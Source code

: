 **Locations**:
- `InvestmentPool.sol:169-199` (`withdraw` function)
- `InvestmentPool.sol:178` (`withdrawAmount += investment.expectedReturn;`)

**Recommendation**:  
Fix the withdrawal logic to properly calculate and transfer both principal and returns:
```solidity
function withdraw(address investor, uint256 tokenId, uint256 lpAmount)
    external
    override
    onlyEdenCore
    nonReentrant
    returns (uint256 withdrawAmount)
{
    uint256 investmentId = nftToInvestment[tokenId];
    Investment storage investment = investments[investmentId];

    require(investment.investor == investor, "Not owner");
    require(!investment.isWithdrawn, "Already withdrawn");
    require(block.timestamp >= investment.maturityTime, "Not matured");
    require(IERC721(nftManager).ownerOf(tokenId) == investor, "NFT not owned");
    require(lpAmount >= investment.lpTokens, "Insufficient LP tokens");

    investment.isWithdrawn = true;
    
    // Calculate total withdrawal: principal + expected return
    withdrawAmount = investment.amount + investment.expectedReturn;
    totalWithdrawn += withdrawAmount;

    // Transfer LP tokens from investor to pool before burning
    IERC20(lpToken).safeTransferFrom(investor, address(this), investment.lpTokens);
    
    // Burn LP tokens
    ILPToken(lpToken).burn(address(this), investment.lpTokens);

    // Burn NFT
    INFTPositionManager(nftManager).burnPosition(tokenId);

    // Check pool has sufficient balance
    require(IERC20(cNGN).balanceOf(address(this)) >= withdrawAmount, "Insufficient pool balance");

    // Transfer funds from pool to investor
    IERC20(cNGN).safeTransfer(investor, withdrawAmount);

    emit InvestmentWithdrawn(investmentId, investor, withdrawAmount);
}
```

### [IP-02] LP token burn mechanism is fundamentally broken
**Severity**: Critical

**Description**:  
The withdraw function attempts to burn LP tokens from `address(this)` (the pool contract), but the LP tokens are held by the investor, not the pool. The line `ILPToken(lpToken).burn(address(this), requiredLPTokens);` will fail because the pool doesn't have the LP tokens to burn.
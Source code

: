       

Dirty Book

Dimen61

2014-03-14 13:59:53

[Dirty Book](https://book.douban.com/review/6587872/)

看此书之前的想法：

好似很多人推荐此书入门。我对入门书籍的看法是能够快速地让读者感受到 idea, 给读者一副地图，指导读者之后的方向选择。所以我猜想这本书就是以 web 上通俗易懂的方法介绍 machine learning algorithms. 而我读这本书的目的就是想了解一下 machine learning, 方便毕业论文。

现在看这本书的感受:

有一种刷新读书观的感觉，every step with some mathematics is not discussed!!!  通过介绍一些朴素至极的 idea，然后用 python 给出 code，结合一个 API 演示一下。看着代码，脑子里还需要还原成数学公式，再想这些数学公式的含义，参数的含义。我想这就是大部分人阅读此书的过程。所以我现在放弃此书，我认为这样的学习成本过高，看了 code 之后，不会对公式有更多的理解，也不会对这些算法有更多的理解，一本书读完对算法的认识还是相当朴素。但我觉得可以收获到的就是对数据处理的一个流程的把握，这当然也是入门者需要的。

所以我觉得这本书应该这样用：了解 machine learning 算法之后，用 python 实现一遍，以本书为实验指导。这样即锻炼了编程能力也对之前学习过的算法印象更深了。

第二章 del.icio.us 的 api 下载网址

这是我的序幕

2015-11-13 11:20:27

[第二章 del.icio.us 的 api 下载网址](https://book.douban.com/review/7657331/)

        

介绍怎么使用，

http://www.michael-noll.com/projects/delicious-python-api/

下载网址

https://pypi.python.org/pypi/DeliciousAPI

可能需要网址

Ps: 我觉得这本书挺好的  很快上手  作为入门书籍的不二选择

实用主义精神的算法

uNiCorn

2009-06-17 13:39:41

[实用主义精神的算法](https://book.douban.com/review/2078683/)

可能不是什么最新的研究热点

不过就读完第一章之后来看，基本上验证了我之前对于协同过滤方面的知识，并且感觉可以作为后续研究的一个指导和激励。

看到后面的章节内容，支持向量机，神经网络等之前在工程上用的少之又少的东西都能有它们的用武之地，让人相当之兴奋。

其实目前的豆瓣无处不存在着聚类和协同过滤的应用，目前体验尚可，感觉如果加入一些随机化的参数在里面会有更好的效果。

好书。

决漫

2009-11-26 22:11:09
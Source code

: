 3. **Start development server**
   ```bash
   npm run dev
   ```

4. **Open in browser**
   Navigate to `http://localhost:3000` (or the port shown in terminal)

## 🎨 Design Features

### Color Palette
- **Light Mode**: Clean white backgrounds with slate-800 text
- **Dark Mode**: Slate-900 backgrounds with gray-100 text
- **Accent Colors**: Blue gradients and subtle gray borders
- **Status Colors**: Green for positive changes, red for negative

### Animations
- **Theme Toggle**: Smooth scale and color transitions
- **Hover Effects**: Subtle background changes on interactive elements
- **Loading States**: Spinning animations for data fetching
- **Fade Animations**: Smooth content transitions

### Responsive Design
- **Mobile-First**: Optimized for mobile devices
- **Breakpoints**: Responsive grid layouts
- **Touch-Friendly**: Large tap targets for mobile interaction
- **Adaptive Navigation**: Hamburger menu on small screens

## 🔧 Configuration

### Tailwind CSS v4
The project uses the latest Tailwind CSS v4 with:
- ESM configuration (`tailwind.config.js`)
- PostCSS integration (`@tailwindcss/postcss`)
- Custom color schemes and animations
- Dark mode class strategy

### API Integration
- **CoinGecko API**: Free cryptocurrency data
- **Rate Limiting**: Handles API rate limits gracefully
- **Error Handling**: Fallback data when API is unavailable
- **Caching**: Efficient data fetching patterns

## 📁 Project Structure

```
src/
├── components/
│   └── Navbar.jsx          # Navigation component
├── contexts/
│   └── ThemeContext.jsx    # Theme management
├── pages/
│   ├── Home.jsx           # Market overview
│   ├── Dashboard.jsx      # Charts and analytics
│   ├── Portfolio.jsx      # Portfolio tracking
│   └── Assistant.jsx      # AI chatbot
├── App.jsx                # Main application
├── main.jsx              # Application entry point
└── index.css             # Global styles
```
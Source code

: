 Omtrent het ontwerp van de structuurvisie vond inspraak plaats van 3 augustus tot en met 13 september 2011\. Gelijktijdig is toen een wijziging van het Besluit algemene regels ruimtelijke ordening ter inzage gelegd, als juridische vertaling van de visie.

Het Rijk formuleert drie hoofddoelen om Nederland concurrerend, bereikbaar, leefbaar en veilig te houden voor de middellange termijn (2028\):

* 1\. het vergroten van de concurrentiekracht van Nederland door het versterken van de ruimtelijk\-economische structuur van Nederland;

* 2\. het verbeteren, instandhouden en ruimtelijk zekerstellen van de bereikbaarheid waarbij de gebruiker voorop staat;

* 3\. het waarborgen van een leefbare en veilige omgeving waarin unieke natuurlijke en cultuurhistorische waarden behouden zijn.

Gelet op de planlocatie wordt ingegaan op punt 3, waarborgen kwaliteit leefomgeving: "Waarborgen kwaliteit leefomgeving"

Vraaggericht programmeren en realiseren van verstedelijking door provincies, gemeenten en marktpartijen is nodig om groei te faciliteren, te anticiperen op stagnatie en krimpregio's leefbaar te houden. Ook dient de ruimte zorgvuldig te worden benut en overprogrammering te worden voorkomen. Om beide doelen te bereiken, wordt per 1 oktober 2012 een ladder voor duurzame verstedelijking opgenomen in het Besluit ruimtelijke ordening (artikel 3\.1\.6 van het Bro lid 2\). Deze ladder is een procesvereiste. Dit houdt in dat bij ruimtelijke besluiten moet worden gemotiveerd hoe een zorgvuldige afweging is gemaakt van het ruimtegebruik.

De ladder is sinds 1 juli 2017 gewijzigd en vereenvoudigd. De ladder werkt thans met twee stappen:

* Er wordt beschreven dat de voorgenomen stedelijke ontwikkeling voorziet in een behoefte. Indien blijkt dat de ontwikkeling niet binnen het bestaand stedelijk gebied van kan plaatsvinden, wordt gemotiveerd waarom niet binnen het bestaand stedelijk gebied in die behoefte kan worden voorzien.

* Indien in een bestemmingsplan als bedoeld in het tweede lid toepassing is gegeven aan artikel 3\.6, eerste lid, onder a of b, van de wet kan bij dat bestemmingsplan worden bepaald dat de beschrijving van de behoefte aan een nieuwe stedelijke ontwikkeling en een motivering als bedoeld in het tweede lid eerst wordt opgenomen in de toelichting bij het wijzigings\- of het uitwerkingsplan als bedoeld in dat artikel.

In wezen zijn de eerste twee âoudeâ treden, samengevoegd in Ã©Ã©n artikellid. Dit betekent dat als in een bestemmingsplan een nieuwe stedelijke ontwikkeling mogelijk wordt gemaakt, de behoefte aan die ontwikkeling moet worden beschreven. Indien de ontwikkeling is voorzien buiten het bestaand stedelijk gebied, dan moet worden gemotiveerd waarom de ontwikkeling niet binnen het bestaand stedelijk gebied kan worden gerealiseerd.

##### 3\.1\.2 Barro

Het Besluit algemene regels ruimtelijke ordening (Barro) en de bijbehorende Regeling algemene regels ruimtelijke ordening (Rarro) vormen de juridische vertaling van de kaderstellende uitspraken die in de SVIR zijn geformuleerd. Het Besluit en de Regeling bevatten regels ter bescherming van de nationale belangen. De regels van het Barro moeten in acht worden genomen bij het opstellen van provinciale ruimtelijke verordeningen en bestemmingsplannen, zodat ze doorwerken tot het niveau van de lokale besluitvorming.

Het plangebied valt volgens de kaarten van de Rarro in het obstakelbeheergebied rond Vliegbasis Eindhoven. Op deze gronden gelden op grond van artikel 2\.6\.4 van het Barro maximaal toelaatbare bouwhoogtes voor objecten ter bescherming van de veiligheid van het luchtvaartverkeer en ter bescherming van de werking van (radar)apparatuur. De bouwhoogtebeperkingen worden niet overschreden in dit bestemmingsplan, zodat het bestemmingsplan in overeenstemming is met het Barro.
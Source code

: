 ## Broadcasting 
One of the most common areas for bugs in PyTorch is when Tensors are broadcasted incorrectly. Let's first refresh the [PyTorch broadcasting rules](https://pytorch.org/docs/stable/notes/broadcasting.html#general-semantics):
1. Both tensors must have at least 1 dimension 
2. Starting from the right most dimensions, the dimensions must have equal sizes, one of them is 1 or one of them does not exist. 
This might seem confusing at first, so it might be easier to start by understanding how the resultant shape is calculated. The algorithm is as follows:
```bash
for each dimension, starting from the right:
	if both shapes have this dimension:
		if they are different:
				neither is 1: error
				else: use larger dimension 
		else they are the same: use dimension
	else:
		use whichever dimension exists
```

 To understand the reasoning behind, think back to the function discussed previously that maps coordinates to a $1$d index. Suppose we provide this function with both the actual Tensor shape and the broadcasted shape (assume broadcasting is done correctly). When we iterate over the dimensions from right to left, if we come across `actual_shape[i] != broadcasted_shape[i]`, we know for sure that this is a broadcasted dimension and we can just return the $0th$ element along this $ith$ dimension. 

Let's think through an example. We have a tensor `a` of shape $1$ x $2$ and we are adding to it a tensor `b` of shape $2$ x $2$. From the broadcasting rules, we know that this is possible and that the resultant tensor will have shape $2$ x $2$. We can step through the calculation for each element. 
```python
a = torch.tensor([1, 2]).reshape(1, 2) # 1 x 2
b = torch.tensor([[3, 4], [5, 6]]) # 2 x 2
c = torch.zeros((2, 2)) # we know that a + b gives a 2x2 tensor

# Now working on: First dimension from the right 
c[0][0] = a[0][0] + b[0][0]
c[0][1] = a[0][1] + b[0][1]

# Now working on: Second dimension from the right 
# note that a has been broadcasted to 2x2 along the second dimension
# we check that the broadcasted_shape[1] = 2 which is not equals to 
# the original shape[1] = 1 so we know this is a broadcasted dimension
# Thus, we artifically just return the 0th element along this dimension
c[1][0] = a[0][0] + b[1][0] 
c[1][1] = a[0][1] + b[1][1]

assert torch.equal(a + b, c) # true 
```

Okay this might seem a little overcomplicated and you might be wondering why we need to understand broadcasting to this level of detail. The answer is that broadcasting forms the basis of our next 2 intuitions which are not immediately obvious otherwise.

-=-=-

YOUR INSTRUCTIONS
Within the data above, the span starting at the line containing "- **Fade Animations**: Smooth" and ending at the line containing "- **Touch-Friendly**: Large" is to be retyped exactly, with no other lines.

YOUR SOLUTION
- **Fade Animations**: Smooth content transitions

### Responsive Design
- **Mobile-First**: Optimized for mobile devices
- **Breakpoints**: Responsive grid layouts
- **Touch-Friendly**: Large tap targets for mobile interaction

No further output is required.